All We See Are All the Bad Things..

     I started to write a super long post but decided to save it as a draft and try again in a more concise fashion.

If you’ve been reading me you know that I’m still hurt and getting over this guy… I like him… period.  I (of course) haven’t heard from him, I know now that he’s not interested in a relationship or dating me for that matter.

I knew that he and I wouldn’t end up together "forever" but I also don’t want to be a girl that only dates guys she sees living with in a big house, with 5 kids, a dog and white picket fence either! I’m attracted to him. If nothing else, I think he’d be fun to date on a regular basis. It seemed as if he wanted to try a bit at the beginning and now it’s a lost cause but for whatever reason I’m having a hard time of it. Most days I feel OK with it. Then I see him on T.V. or hear him on the radio, then I get pissed off all over again or overwhelmingly sad at why I really wasn’t given a fair shot. If he’s truly so damn busy, then why bother to pursue me in the first place? Logical question I think and a fair one too.

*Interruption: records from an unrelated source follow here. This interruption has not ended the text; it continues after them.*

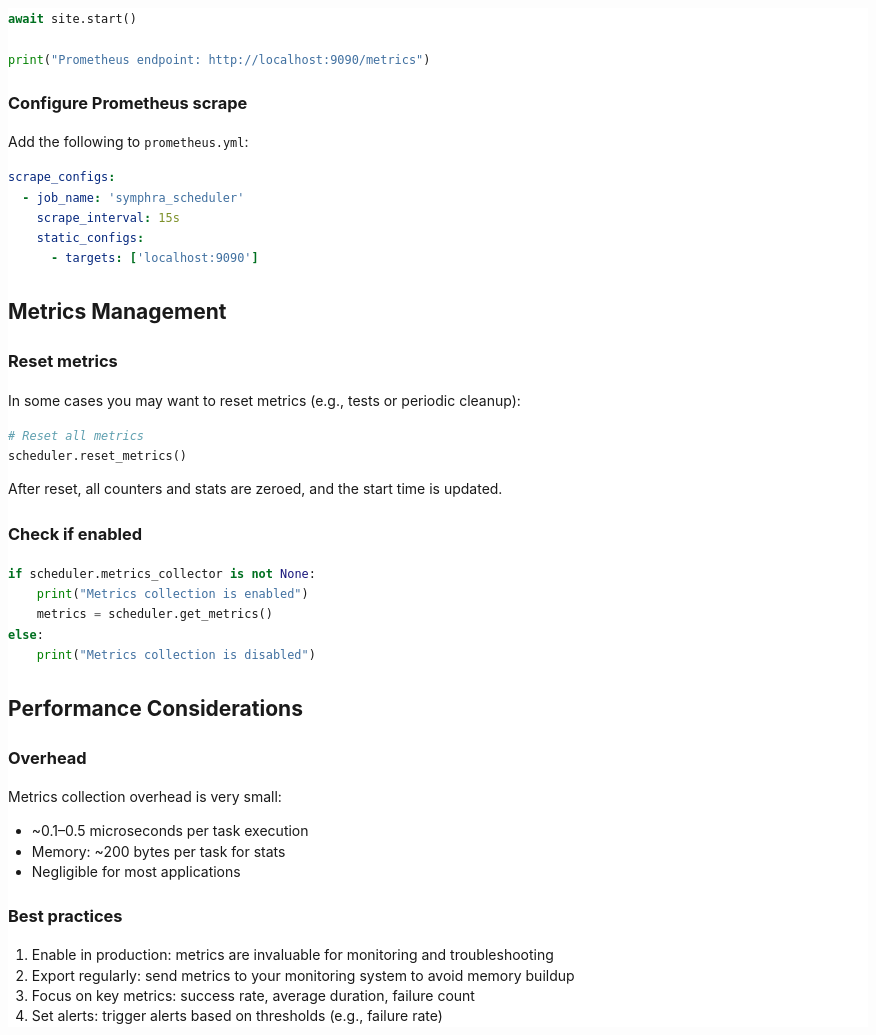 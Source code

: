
 ```python
await site.start()

print("Prometheus endpoint: http://localhost:9090/metrics")
```

### Configure Prometheus scrape

Add the following to `prometheus.yml`:

```yaml
scrape_configs:
  - job_name: 'symphra_scheduler'
    scrape_interval: 15s
    static_configs:
      - targets: ['localhost:9090']
```

## Metrics Management

### Reset metrics

In some cases you may want to reset metrics (e.g., tests or periodic cleanup):

```python
# Reset all metrics
scheduler.reset_metrics()
```

After reset, all counters and stats are zeroed, and the start time is updated.

### Check if enabled

```python
if scheduler.metrics_collector is not None:
    print("Metrics collection is enabled")
    metrics = scheduler.get_metrics()
else:
    print("Metrics collection is disabled")
```

## Performance Considerations

### Overhead

Metrics collection overhead is very small:

- ~0.1–0.5 microseconds per task execution
- Memory: ~200 bytes per task for stats
- Negligible for most applications

### Best practices

1. Enable in production: metrics are invaluable for monitoring and troubleshooting
2. Export regularly: send metrics to your monitoring system to avoid memory buildup
3. Focus on key metrics: success rate, average duration, failure count
4. Set alerts: trigger alerts based on thresholds (e.g., failure rate)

A good friend of mine told me to sit down and figure out why I like this one so much, so I did.

He’s formal: What I mean by that is he goes beyond the “opening of doors”, and “pulling out of chairs”, he lights my cigarettes, helps me with my shoes, takes my purse for me, makes me a drink the way I like, samples it and if it isn’t the way I like it, he corrects it until it is. He escorts me to my car, gathers my things for me in one place so I can grab and go (we both grab and go). He’s polite and well mannered. He says shit like “would you like a cigarette My Love?” and “little boy’s room”; both make me giggle, in a good and happy way. He asks me if I’ve eaten, or if I’m comfortable or cold. He asks if I would; like to come in, a drink, go in the other room and always allows me to go first into any space. If I have to use the bathroom, he waits for me-always. All are southern formalities that I love in a guy that I haven’t found really. My ex, Paul was/is formal, but not like this.

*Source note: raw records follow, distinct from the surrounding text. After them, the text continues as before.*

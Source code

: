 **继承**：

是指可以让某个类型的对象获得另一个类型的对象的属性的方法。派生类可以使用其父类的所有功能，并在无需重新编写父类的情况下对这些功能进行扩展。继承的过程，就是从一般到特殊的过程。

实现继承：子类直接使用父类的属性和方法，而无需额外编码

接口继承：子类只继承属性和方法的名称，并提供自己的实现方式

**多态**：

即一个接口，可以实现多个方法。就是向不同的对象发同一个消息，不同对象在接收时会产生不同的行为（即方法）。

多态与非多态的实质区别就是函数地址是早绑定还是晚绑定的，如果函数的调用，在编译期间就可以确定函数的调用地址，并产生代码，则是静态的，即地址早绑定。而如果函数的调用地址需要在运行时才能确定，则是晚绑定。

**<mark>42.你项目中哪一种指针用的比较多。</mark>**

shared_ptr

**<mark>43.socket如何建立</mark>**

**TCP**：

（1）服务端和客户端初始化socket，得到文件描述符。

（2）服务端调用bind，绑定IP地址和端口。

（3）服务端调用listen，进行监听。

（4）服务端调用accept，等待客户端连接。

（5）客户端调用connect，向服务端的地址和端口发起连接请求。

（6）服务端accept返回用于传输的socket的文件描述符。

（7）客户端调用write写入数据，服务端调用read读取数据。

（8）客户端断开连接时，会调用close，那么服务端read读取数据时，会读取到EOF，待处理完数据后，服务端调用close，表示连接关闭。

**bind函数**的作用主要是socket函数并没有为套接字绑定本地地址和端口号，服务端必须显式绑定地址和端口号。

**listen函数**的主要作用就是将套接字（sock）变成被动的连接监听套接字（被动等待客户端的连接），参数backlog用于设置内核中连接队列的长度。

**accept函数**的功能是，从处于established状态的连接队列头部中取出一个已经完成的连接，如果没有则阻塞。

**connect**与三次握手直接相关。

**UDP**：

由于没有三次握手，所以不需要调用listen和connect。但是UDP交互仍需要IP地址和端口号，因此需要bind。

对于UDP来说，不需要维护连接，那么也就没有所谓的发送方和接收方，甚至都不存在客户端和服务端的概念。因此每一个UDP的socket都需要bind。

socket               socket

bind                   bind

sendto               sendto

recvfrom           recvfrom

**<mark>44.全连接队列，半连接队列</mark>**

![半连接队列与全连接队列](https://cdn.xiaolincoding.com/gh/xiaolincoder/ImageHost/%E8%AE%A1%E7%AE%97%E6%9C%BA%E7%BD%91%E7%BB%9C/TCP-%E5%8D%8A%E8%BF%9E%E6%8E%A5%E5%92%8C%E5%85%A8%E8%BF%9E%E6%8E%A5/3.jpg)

He’s a bit OCD: Sounds weird, but he likes his sinks free of water so he cleans the piss out of it, every time. I thought it odd at first but once in his house I got it. I’m like that with my own bathroom sink… I can’t handle hair in the sink, it stresses me out. Hard to explain if you aren’t a bit OCD yourself. I also don’t like hair on the bathroom floor. The “other” things I used to be really OCD about have gone out the door for the most part, deliberately, for it was driving me nuts and I didn’t have the time to acknowledge it every day. Realizing, I won’t die if there is cat hair on my comforter and I can deal with it tomorrow when I have time. It's cute, really it is.

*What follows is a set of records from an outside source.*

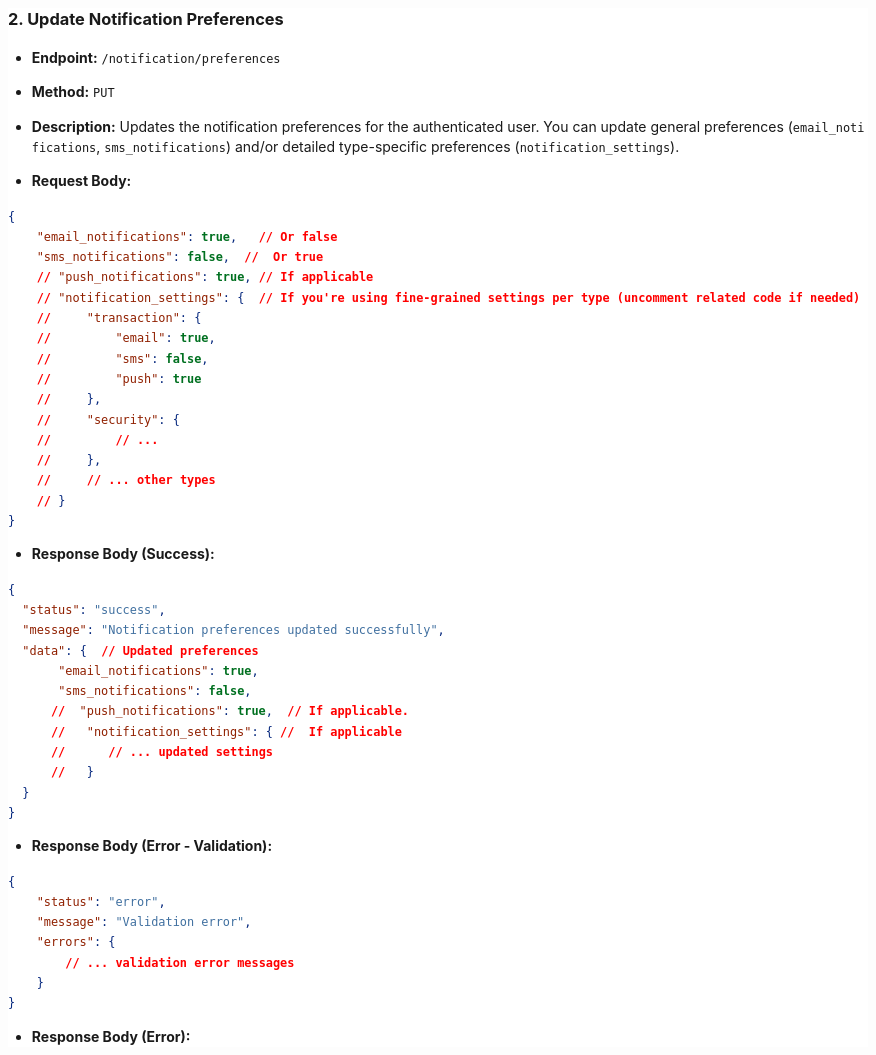 
### 2. Update Notification Preferences

* **Endpoint:** `/notification/preferences`
* **Method:** `PUT`
* **Description:** Updates the notification preferences for the authenticated user.  You can update general preferences (`email_notifications`, `sms_notifications`) and/or detailed type-specific preferences (`notification_settings`).

* **Request Body:**
```json
{
    "email_notifications": true,   // Or false
    "sms_notifications": false,  //  Or true
    // "push_notifications": true, // If applicable
    // "notification_settings": {  // If you're using fine-grained settings per type (uncomment related code if needed)
    //     "transaction": {
    //         "email": true,
    //         "sms": false,
    //         "push": true
    //     },
    //     "security": {
    //         // ...
    //     },
    //     // ... other types
    // }
}

```


* **Response Body (Success):**

```json
{
  "status": "success",
  "message": "Notification preferences updated successfully",
  "data": {  // Updated preferences
       "email_notifications": true,
       "sms_notifications": false,
      //  "push_notifications": true,  // If applicable.
      //   "notification_settings": { //  If applicable
      //      // ... updated settings
      //   }
  }
}
```


* **Response Body (Error - Validation):**

```json
{
    "status": "error",
    "message": "Validation error",
    "errors": {
        // ... validation error messages
    }
}
```
* **Response Body (Error):**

He’s a nerd: He admitted that we both have that in common. He’s more of a nerd on the “straight from the 50’s” level and I’m a nerd over the fact that I like comics, video games, sci-fi and goth novels.

I feel some sort of “connection”. Without sounding desperate and creepy, it’s true. If it’s not in a relationship way then I’m not sure what. I’m drawn to places he’s been or goes to; it’s weird even for me. Without sounding like a complete nut bag, I can’t really explain it.

We have a lot of fun when we hang out together. I feel a lot of chemistry. There isn’t ever going to be anything between us. I think he has changed his mind about that, which is hurtful. He says I’m wonderful and interesting, wants to keep in contact and wants to get together again for sure, but doesn’t want a relationship. ~sigh~ That’s unfortunate. I think we’d be fun together.

Now, I know what you’re all thinking. You’re thinking I shouldn’t be pining for someone who’s not into me. You’re thinking that I deserve better and wondering why I am putting any thought into someone who isn't into it. And you’re right! I see that. But, just because I see it doesn’t mean I’m not pissed off about it too. I am. I’m also sad and frustrated! Why is it so hard to find?